Release Date: November 28, 2008
Cast: Sean Penn, Emile Hirsch, Josh Brolin, Diego Luna, James Franco, Alison Pill
By Sean Chavel
Sean Penn makes himself a leading contender for Best Actor for his performance in "Milk," a film about the first gay man to be elected public office in the United States. If you've ever seen Penn interviewed on camera, you might get an immediate dose of how empathetic he is for people of all backgrounds. Penn is a method actor, alright, but he also plugs you into the “humanity” of the people he's playing better than just about anyone else.
So even if you've never seen the “The Times of Harvey Milk,” 1984 Academy Award winner for best documentary featuring the real Milk, you never doubt Penn for putting up his genuine representation for the real thing. Milk is a gregarious individual, a self-pride nerd, and righteous without being pugnacious. He's trying to create widespread acceptance of homosexuality.
His journey begins in the Castro district of San Francisco, where after a few failed attempts as a hippie-politician, transforms into a buttoned-up suit politician who finally gets enough popular appeal – and savvy to convert the disinclined – to get elected onto the board of city supervisors. But Anita Bryant (in documentary footage) sparks an upheaval in the country in her crusade to suppress gay civil rights. Senator John Briggs of California initiates Proposition 6, a statewide measure to ban gay teachers that Milk perceives as the number one violator of gay rights ordinance. But the movie also makes it clear that Milk stood for elderly privileges, education, workers unions, tax waste opposition and racial minorities.
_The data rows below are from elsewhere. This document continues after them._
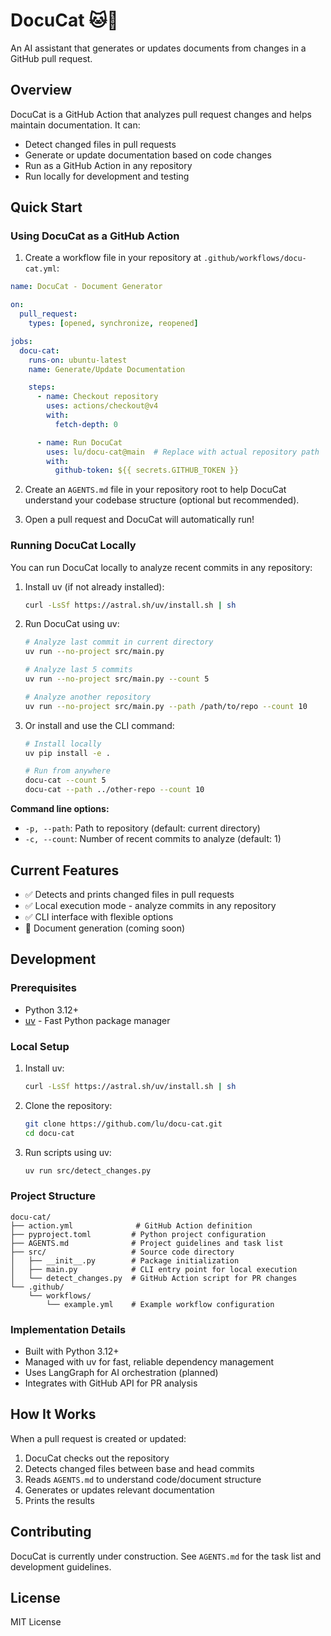 # DocuCat 🐱📄

An AI assistant that generates or updates documents from changes in a GitHub pull request.

## Overview

DocuCat is a GitHub Action that analyzes pull request changes and helps maintain documentation. It can:
- Detect changed files in pull requests
- Generate or update documentation based on code changes
- Run as a GitHub Action in any repository
- Run locally for development and testing

## Quick Start

### Using DocuCat as a GitHub Action

1. Create a workflow file in your repository at `.github/workflows/docu-cat.yml`:

```yaml
name: DocuCat - Document Generator

on:
  pull_request:
    types: [opened, synchronize, reopened]

jobs:
  docu-cat:
    runs-on: ubuntu-latest
    name: Generate/Update Documentation

    steps:
      - name: Checkout repository
        uses: actions/checkout@v4
        with:
          fetch-depth: 0

      - name: Run DocuCat
        uses: lu/docu-cat@main  # Replace with actual repository path
        with:
          github-token: ${{ secrets.GITHUB_TOKEN }}
```

2. Create an `AGENTS.md` file in your repository root to help DocuCat understand your codebase structure (optional but recommended).

3. Open a pull request and DocuCat will automatically run!

### Running DocuCat Locally

You can run DocuCat locally to analyze recent commits in any repository:

1. Install uv (if not already installed):
   ```bash
   curl -LsSf https://astral.sh/uv/install.sh | sh
   ```

2. Run DocuCat using uv:
   ```bash
   # Analyze last commit in current directory
   uv run --no-project src/main.py

   # Analyze last 5 commits
   uv run --no-project src/main.py --count 5

   # Analyze another repository
   uv run --no-project src/main.py --path /path/to/repo --count 10
   ```

3. Or install and use the CLI command:
   ```bash
   # Install locally
   uv pip install -e .

   # Run from anywhere
   docu-cat --count 5
   docu-cat --path ../other-repo --count 10
   ```

**Command line options:**
- `-p, --path`: Path to repository (default: current directory)
- `-c, --count`: Number of recent commits to analyze (default: 1)

## Current Features

- ✅ Detects and prints changed files in pull requests
- ✅ Local execution mode - analyze commits in any repository
- ✅ CLI interface with flexible options
- 🚧 Document generation (coming soon)

## Development

### Prerequisites

- Python 3.12+
- [uv](https://docs.astral.sh/uv/) - Fast Python package manager

### Local Setup

1. Install uv:
   ```bash
   curl -LsSf https://astral.sh/uv/install.sh | sh
   ```

2. Clone the repository:
   ```bash
   git clone https://github.com/lu/docu-cat.git
   cd docu-cat
   ```

3. Run scripts using uv:
   ```bash
   uv run src/detect_changes.py
   ```

### Project Structure

```
docu-cat/
├── action.yml              # GitHub Action definition
├── pyproject.toml         # Python project configuration
├── AGENTS.md              # Project guidelines and task list
├── src/                   # Source code directory
│   ├── __init__.py        # Package initialization
│   ├── main.py            # CLI entry point for local execution
│   └── detect_changes.py  # GitHub Action script for PR changes
└── .github/
    └── workflows/
        └── example.yml    # Example workflow configuration
```

### Implementation Details

- Built with Python 3.12+
- Managed with uv for fast, reliable dependency management
- Uses LangGraph for AI orchestration (planned)
- Integrates with GitHub API for PR analysis

## How It Works

When a pull request is created or updated:

1. DocuCat checks out the repository
2. Detects changed files between base and head commits
3. Reads `AGENTS.md` to understand code/document structure
4. Generates or updates relevant documentation
5. Prints the results

## Contributing

DocuCat is currently under construction. See `AGENTS.md` for the task list and development guidelines.

## License

MIT License
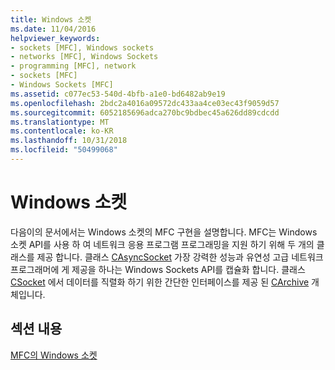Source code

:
 ```yaml
---
title: Windows 소켓
ms.date: 11/04/2016
helpviewer_keywords:
- sockets [MFC], Windows sockets
- networks [MFC], Windows Sockets
- programming [MFC], network
- sockets [MFC]
- Windows Sockets [MFC]
ms.assetid: c077ec53-540d-4bfb-a1e0-bd6482ab9e19
ms.openlocfilehash: 2bdc2a4016a09572dc433aa4ce03ec43f9059d57
ms.sourcegitcommit: 6052185696adca270bc9bdbec45a626dd89cdcdd
ms.translationtype: MT
ms.contentlocale: ko-KR
ms.lasthandoff: 10/31/2018
ms.locfileid: "50499068"
---
```

# <a name="windows-sockets"></a>Windows 소켓

다음이의 문서에서는 Windows 소켓의 MFC 구현을 설명합니다. MFC는 Windows 소켓 API를 사용 하 여 네트워크 응용 프로그램 프로그래밍을 지원 하기 위해 두 개의 클래스를 제공 합니다. 클래스 [CAsyncSocket](../mfc/reference/casyncsocket-class.md) 가장 강력한 성능과 유연성 고급 네트워크 프로그래머에 게 제공을 하나는 Windows Sockets API를 캡슐화 합니다. 클래스 [CSocket](../mfc/reference/csocket-class.md) 에서 데이터를 직렬화 하기 위한 간단한 인터페이스를 제공 된 [CArchive](../mfc/reference/carchive-class.md) 개체입니다.

## <a name="in-this-section"></a>섹션 내용

[MFC의 Windows 소켓](../mfc/windows-sockets-in-mfc.md)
Milk wasn't about being a self-gratification showman out to defend only “his” issues.
Director Gus Van Sant's filmmaking is top-class. Instead of paint-by-numbers approach to the biopic, Van Sant implements key visual symbolism that makes sense to complimenting the story. Consider the close-up shot of a silver whistle – it's used as a fight hate crimes against gays – that the director uses as timely advantage to sell his point. Van Sant also uses flash pans, but in slow-motion, to emphasize the strategic progression of a beer company boycott. Van Sant honorably returns to the narrative film with style and technique intact after several consecutive experimental avante-garde films that included “Gerry,” “Elephant,” and “Paranoid Park.”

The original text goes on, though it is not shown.